NEW YORK (Reuters) — The trustee liquidating MF Global Holdings Ltd’s broker-dealer unit won court permission to distribute $520 million of cash, providing relief to customers whose accounts have been frozen since the futures brokerage went bankrupt.
U.S. Bankruptcy Judge Martin Glenn approved the payout at a hearing on Thursday in Manhattan.
The payout represents 60 percent of the $869 million that has been frozen across commodity customer accounts that contained only cash, the trustee James Giddens has said.
Some 22,000 customers will be entitled to share in the payout, which Giddens expects to begin by Nov. 21.
Commodities traders and exchanges said the freeze on the cash-only accounts punished customers who liquidated their trading positions before MF Global’s bankruptcy.
Some customers faulted the trustee for not distributing more, while others complained they were ineligible to join in the $520 million payout. Glenn turned aside the objections.
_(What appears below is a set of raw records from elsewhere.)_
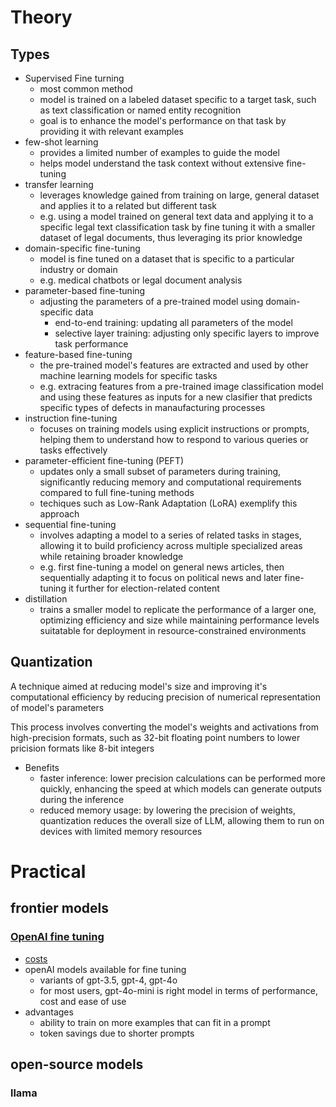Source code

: # Theory

## Types

- Supervised Fine turning
  - most common method
  - model is trained on a labeled dataset specific to a target task, such as text classification or named entity recognition
  - goal is to enhance the model's performance on that task by providing it with relevant examples
- few-shot learning
  - provides a limited number of examples to guide the model
  - helps model understand the task context without extensive fine-tuning
- transfer learning
  - leverages knowledge gained from training on large, general dataset and applies it to a related but different task
  - e.g. using a model trained on general text data and applying it to a specific legal text classification task by fine tuning it with a
    smaller dataset of legal documents, thus leveraging its prior knowledge
- domain-specific fine-tuning
  - model is fine tuned on a dataset that is specific to a particular industry or domain
  - e.g. medical chatbots or legal document analysis
- parameter-based fine-tuning
  - adjusting the parameters of a pre-trained model using domain-specific data
    - end-to-end training: updating all parameters of the model
    - selective layer training: adjusting only specific layers to improve task performance
- feature-based fine-tuning
  - the pre-trained model's features are extracted and used by other machine learning models for specific tasks
  - e.g. extracing features from a pre-trained image classification model and using these features as inputs for a new clasifier that
    predicts specific types of defects in manaufacturing processes
- instruction fine-tuning
  - focuses on training models using explicit instructions or prompts, helping them to understand how to respond to various queries
    or tasks effectively
- parameter-efficient fine-tuning (PEFT)
  - updates only a small subset of parameters during training, significantly reducing memory and computational requirements compared to
    full fine-tuning methods
  - techiques such as Low-Rank Adaptation (LoRA) exemplify this approach
- sequential fine-tuning
  - involves adapting a model to a series of related tasks in stages, allowing it to build proficiency across multiple specialized areas
    while retaining broader knowledge
  - e.g. first fine-tuning a model on general news articles, then sequentially adapting it to focus on political news and later
    fine-tuning it further for election-related content
- distillation
  - trains a smaller model to replicate the performance of a larger one, optimizing efficiency and size while maintaining performance levels
    suitatable for deployment in resource-constrained environments

## Quantization

A technique aimed at reducing model's size and improving it's computational efficiency by reducing precision of numerical representation
of model's parameters

This process involves converting the model's weights and activations from high-precision formats, such as 32-bit floating point numbers
to lower pricision formats like 8-bit integers

- Benefits
  - faster inference: lower precision calculations can be performed more quickly, enhancing the speed at which models can generate outputs
    during the inference
  - reduced memory usage: by lowering the precision of weights, quantization reduces the overall size of LLM, allowing them to run on
    devices with limited memory resources

# Practical

## frontier models

### [OpenAI fine tuning](https://platform.openai.com/docs/guides/fine-tuning)

- [costs](https://platform.openai.com/docs/guides/fine-tuning#estimate-costs)
- openAI models available for fine tuning
  - variants of gpt-3.5, gpt-4, gpt-4o
  - for most users, gpt-4o-mini is right model in terms of performance, cost and ease of use
- advantages
  - ability to train on more examples that can fit in a prompt
  - token savings due to shorter prompts

## open-source models

### llama

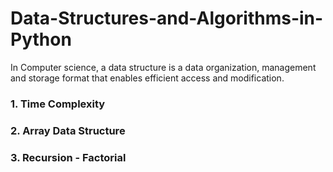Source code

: # Data-Structures-and-Algorithms-in-Python

In Computer science, a data structure is a data organization, management and storage format that enables efficient access and modification.

### 1. Time Complexity

### 2. Array Data Structure

### 3. Recursion - Factorial 
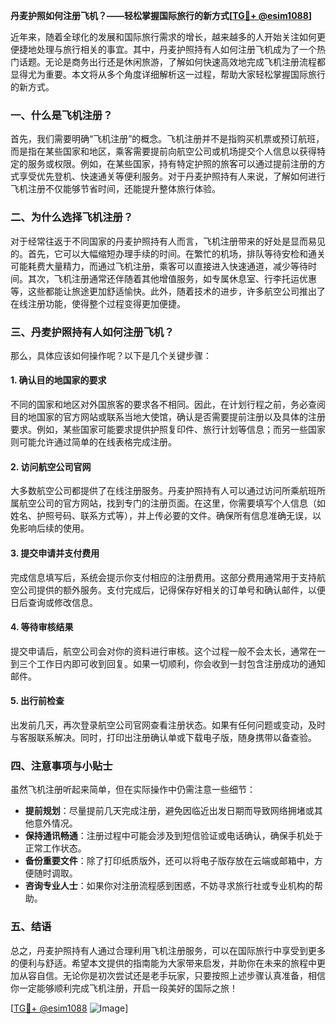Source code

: **丹麦护照如何注册飞机？——轻松掌握国际旅行的新方式[[TG💪+ @esim1088](https://t.me/s/esim1088)]**

近年来，随着全球化的发展和国际旅行需求的增长，越来越多的人开始关注如何更便捷地处理与旅行相关的事宜。其中，丹麦护照持有人如何注册飞机成为了一个热门话题。无论是商务出行还是休闲旅游，了解如何快速高效地完成飞机注册流程都显得尤为重要。本文将从多个角度详细解析这一过程，帮助大家轻松掌握国际旅行的新方式。

### 一、什么是飞机注册？

首先，我们需要明确“飞机注册”的概念。飞机注册并不是指购买机票或预订航班，而是指在某些国家和地区，乘客需要提前向航空公司或机场提交个人信息以获得特定的服务或权限。例如，在某些国家，持有特定护照的旅客可以通过提前注册的方式享受优先登机、快速通关等便利服务。对于丹麦护照持有人来说，了解如何进行飞机注册不仅能够节省时间，还能提升整体旅行体验。

### 二、为什么选择飞机注册？

对于经常往返于不同国家的丹麦护照持有人而言，飞机注册带来的好处是显而易见的。首先，它可以大幅缩短办理手续的时间。在繁忙的机场，排队等待安检和通关可能耗费大量精力，而通过飞机注册，乘客可以直接进入快速通道，减少等待时间。其次，飞机注册通常还伴随着其他增值服务，如专属休息室、行李托运优惠等，这些都能让旅途更加舒适愉快。此外，随着技术的进步，许多航空公司推出了在线注册功能，使得整个过程变得更加便捷。

### 三、丹麦护照持有人如何注册飞机？

那么，具体应该如何操作呢？以下是几个关键步骤：

#### 1. 确认目的地国家的要求

不同的国家和地区对外国旅客的要求各不相同。因此，在计划行程之前，务必查阅目的地国家的官方网站或联系当地大使馆，确认是否需要提前注册以及具体的注册要求。例如，某些国家可能要求提供护照复印件、旅行计划等信息；而另一些国家则可能允许通过简单的在线表格完成注册。

#### 2. 访问航空公司官网

大多数航空公司都提供了在线注册服务。丹麦护照持有人可以通过访问所乘航班所属航空公司的官方网站，找到专门的注册页面。在这里，你需要填写个人信息（如姓名、护照号码、联系方式等），并上传必要的文件。确保所有信息准确无误，以免影响后续的使用。

#### 3. 提交申请并支付费用

完成信息填写后，系统会提示你支付相应的注册费用。这部分费用通常用于支持航空公司提供的额外服务。支付完成后，记得保存好相关的订单号和确认邮件，以便日后查询或修改信息。

#### 4. 等待审核结果

提交申请后，航空公司会对你的资料进行审核。这个过程一般不会太长，通常在一到三个工作日内即可收到回复。如果一切顺利，你会收到一封包含注册成功的通知邮件。

#### 5. 出行前检查

出发前几天，再次登录航空公司官网查看注册状态。如果有任何问题或变动，及时与客服联系解决。同时，打印出注册确认单或下载电子版，随身携带以备查验。

### 四、注意事项与小贴士

虽然飞机注册听起来简单，但在实际操作中仍需注意一些细节：

- **提前规划**：尽量提前几天完成注册，避免因临近出发日期而导致网络拥堵或其他意外情况。
- **保持通讯畅通**：注册过程中可能会涉及到短信验证或电话确认，确保手机处于正常工作状态。
- **备份重要文件**：除了打印纸质版外，还可以将电子版存放在云端或邮箱中，方便随时调取。
- **咨询专业人士**：如果你对注册流程感到困惑，不妨寻求旅行社或专业机构的帮助。

### 五、结语

总之，丹麦护照持有人通过合理利用飞机注册服务，可以在国际旅行中享受到更多的便利与舒适。希望本文提供的指南能为大家带来启发，并助你在未来的旅程中更加从容自信。无论你是初次尝试还是老手玩家，只要按照上述步骤认真准备，相信你一定能够顺利完成飞机注册，开启一段美好的国际之旅！

[[TG💪+ @esim1088](https://t.me/s/esim1088) ![Image](https://i.postimg.cc/4NQfJmqS/Snipaste-2025-05-13-00-14-12.png)]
Nothing in the law “requires that all customers receive similar rates of distributions at the same time,” he said.
Still unclear is the whereabouts of about $600 million of customer funds that have been unaccounted for since MF Global’s Chapter 11 filing, and whether MF Global might have improperly mixed customer funds with its own.
These matters are among those being investigated by federal prosecutors, the Securities and Exchange Commission and Commodity Futures Trading Commission. All are examining why MF Global collapsed in the seventh-largest U.S. bankruptcy.
MF Global was run by former Goldman Sachs & Co chief and New Jersey governor Jon Corzine before its Chapter 11 filing on Oct. 31.
The filing came after the New York-based company revealed that it made a $6.3 billion bet on European sovereign debt. Customers and counterparties began to flee, resulting in margin calls and a liquidity crunch. Corzine resigned on Nov. 4.